§ **Data provided**
◇ ◇ ◇

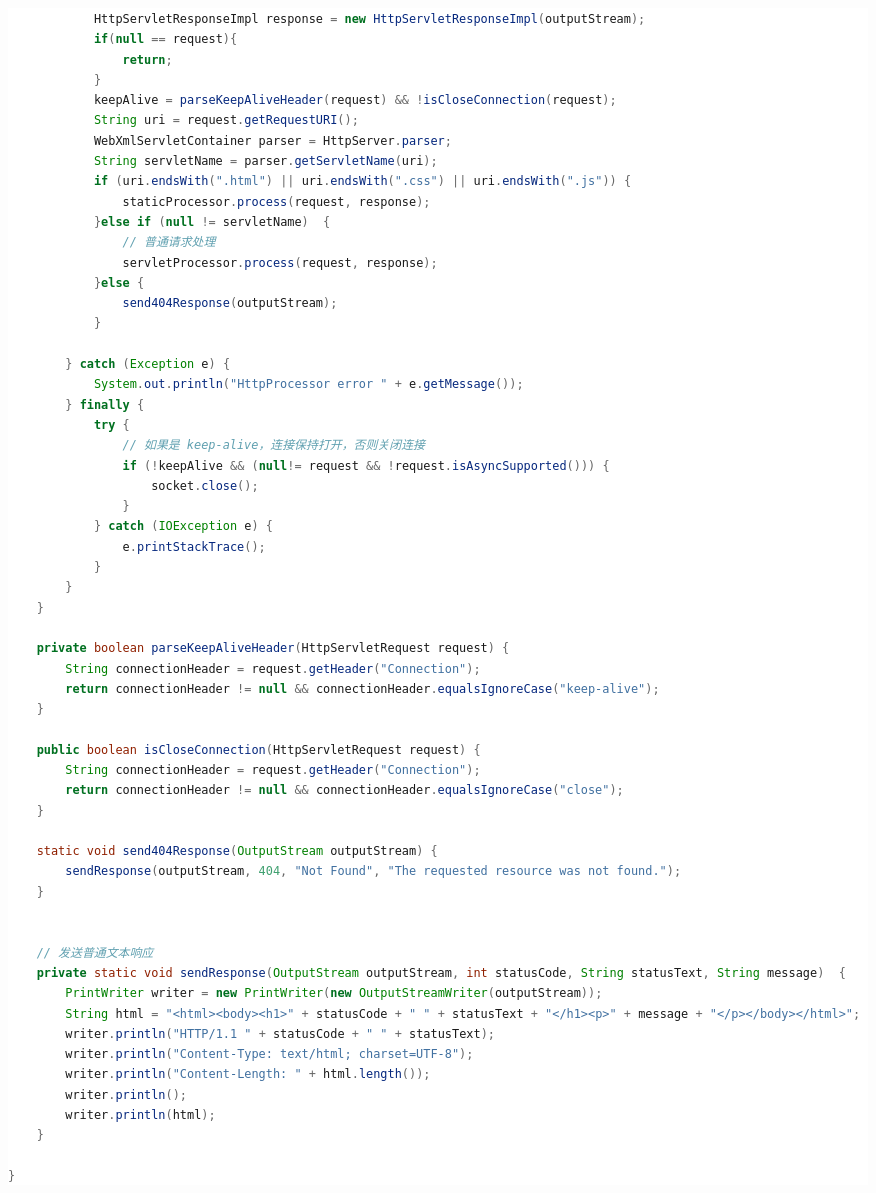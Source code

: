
 ```java
            HttpServletResponseImpl response = new HttpServletResponseImpl(outputStream);
            if(null == request){
                return;
            }
            keepAlive = parseKeepAliveHeader(request) && !isCloseConnection(request);
            String uri = request.getRequestURI();
            WebXmlServletContainer parser = HttpServer.parser;
            String servletName = parser.getServletName(uri);
            if (uri.endsWith(".html") || uri.endsWith(".css") || uri.endsWith(".js")) {
                staticProcessor.process(request, response);
            }else if (null != servletName)  {
                // 普通请求处理
                servletProcessor.process(request, response);
            }else {
                send404Response(outputStream);
            }

        } catch (Exception e) {
            System.out.println("HttpProcessor error " + e.getMessage());
        } finally {
            try {
                // 如果是 keep-alive，连接保持打开，否则关闭连接
                if (!keepAlive && (null!= request && !request.isAsyncSupported())) {
                    socket.close();
                }
            } catch (IOException e) {
                e.printStackTrace();
            }
        }
    }

    private boolean parseKeepAliveHeader(HttpServletRequest request) {
        String connectionHeader = request.getHeader("Connection");
        return connectionHeader != null && connectionHeader.equalsIgnoreCase("keep-alive");
    }

    public boolean isCloseConnection(HttpServletRequest request) {
        String connectionHeader = request.getHeader("Connection");
        return connectionHeader != null && connectionHeader.equalsIgnoreCase("close");
    }

    static void send404Response(OutputStream outputStream) {
        sendResponse(outputStream, 404, "Not Found", "The requested resource was not found.");
    }


    // 发送普通文本响应
    private static void sendResponse(OutputStream outputStream, int statusCode, String statusText, String message)  {
        PrintWriter writer = new PrintWriter(new OutputStreamWriter(outputStream));
        String html = "<html><body><h1>" + statusCode + " " + statusText + "</h1><p>" + message + "</p></body></html>";
        writer.println("HTTP/1.1 " + statusCode + " " + statusText);
        writer.println("Content-Type: text/html; charset=UTF-8");
        writer.println("Content-Length: " + html.length());
        writer.println();
        writer.println(html);
    }

} 
```
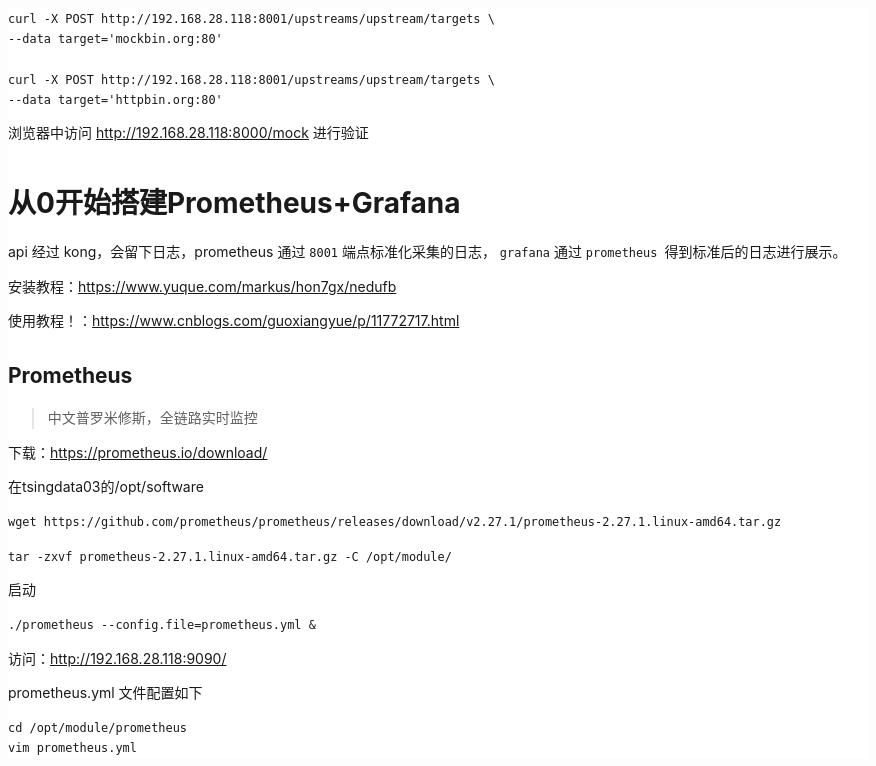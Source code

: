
 ```shell
curl -X POST http://192.168.28.118:8001/upstreams/upstream/targets \
--data target='mockbin.org:80'

curl -X POST http://192.168.28.118:8001/upstreams/upstream/targets \
--data target='httpbin.org:80'
```

浏览器中访问 http://192.168.28.118:8000/mock 进行验证











# 从0开始搭建Prometheus+Grafana

api 经过 kong，会留下日志，prometheus 通过 `8001` 端点标准化采集的日志，
 `grafana` 通过 `prometheus `得到标准后的日志进行展示。



安装教程：https://www.yuque.com/markus/hon7gx/nedufb

使用教程！：https://www.cnblogs.com/guoxiangyue/p/11772717.html

## Prometheus

>中文普罗米修斯，全链路实时监控

下载：https://prometheus.io/download/

在tsingdata03的/opt/software

```
wget https://github.com/prometheus/prometheus/releases/download/v2.27.1/prometheus-2.27.1.linux-amd64.tar.gz
```



```
tar -zxvf prometheus-2.27.1.linux-amd64.tar.gz -C /opt/module/
```

启动

```
./prometheus --config.file=prometheus.yml &
```

访问：http://192.168.28.118:9090/



prometheus.yml 文件配置如下

```
cd /opt/module/prometheus
vim prometheus.yml
```
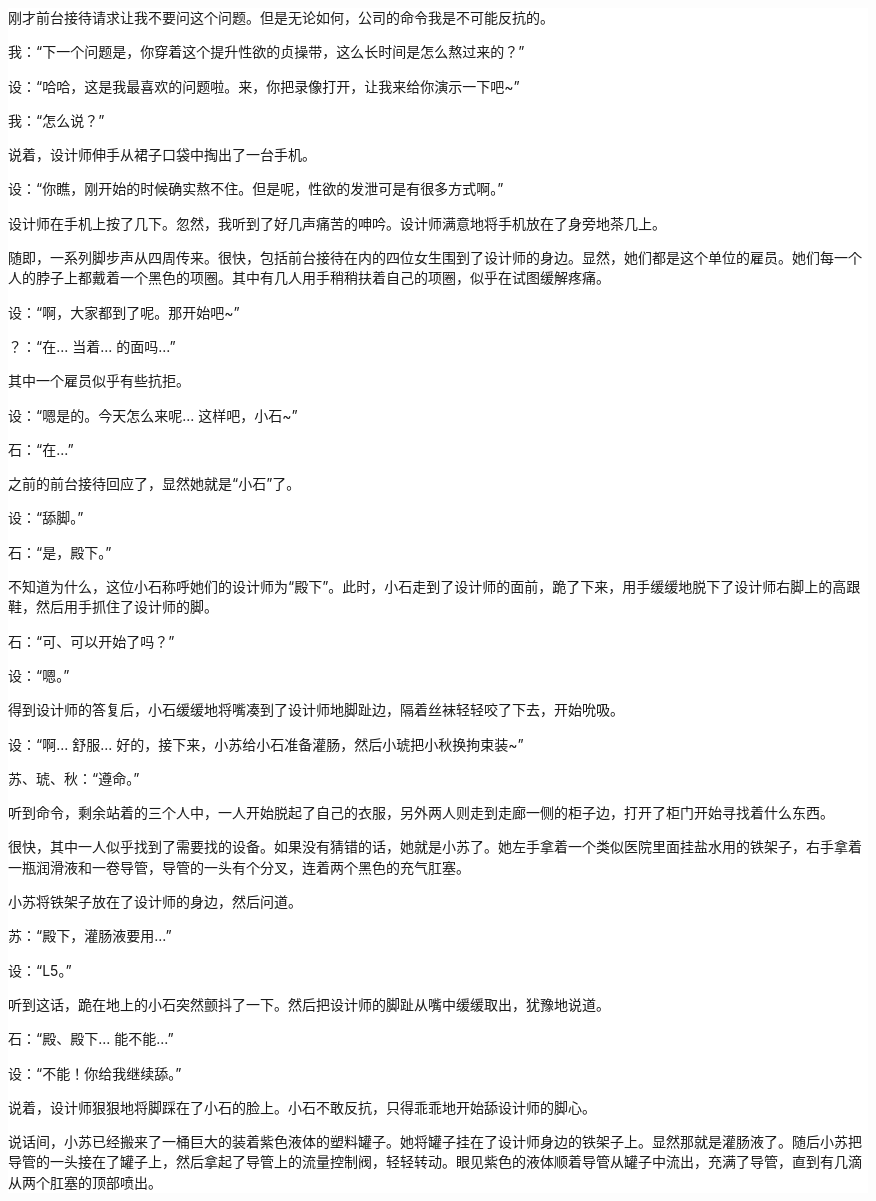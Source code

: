刚才前台接待请求让我不要问这个问题。但是无论如何，公司的命令我是不可能反抗的。

我：“下一个问题是，你穿着这个提升性欲的贞操带，这么长时间是怎么熬过来的？”

设：“哈哈，这是我最喜欢的问题啦。来，你把录像打开，让我来给你演示一下吧~”

我：“怎么说？”

说着，设计师伸手从裙子口袋中掏出了一台手机。

设：“你瞧，刚开始的时候确实熬不住。但是呢，性欲的发泄可是有很多方式啊。”

设计师在手机上按了几下。忽然，我听到了好几声痛苦的呻吟。设计师满意地将手机放在了身旁地茶几上。

随即，一系列脚步声从四周传来。很快，包括前台接待在内的四位女生围到了设计师的身边。显然，她们都是这个单位的雇员。她们每一个人的脖子上都戴着一个黑色的项圈。其中有几人用手稍稍扶着自己的项圈，似乎在试图缓解疼痛。

设：“啊，大家都到了呢。那开始吧~”

？：“在... 当着... 的面吗...”

其中一个雇员似乎有些抗拒。

设：“嗯是的。今天怎么来呢... 这样吧，小石~”

石：“在...”

之前的前台接待回应了，显然她就是“小石”了。

设：“舔脚。”

石：“是，殿下。”

不知道为什么，这位小石称呼她们的设计师为“殿下”。此时，小石走到了设计师的面前，跪了下来，用手缓缓地脱下了设计师右脚上的高跟鞋，然后用手抓住了设计师的脚。

石：“可、可以开始了吗？”

设：“嗯。”

得到设计师的答复后，小石缓缓地将嘴凑到了设计师地脚趾边，隔着丝袜轻轻咬了下去，开始吮吸。

设：“啊... 舒服... 好的，接下来，小苏给小石准备灌肠，然后小琥把小秋换拘束装~”

苏、琥、秋：“遵命。”

听到命令，剩余站着的三个人中，一人开始脱起了自己的衣服，另外两人则走到走廊一侧的柜子边，打开了柜门开始寻找着什么东西。

很快，其中一人似乎找到了需要找的设备。如果没有猜错的话，她就是小苏了。她左手拿着一个类似医院里面挂盐水用的铁架子，右手拿着一瓶润滑液和一卷导管，导管的一头有个分叉，连着两个黑色的充气肛塞。

小苏将铁架子放在了设计师的身边，然后问道。

苏：“殿下，灌肠液要用...”

设：“L5。”

听到这话，跪在地上的小石突然颤抖了一下。然后把设计师的脚趾从嘴中缓缓取出，犹豫地说道。

石：“殿、殿下... 能不能...”

设：“不能！你给我继续舔。”

说着，设计师狠狠地将脚踩在了小石的脸上。小石不敢反抗，只得乖乖地开始舔设计师的脚心。

说话间，小苏已经搬来了一桶巨大的装着紫色液体的塑料罐子。她将罐子挂在了设计师身边的铁架子上。显然那就是灌肠液了。随后小苏把导管的一头接在了罐子上，然后拿起了导管上的流量控制阀，轻轻转动。眼见紫色的液体顺着导管从罐子中流出，充满了导管，直到有几滴从两个肛塞的顶部喷出。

◇ ◇ ◇

§ **What to produce**
A count is needed of the lines in the entries that contain "boolean". Supply only that number.

§ **Response area**
2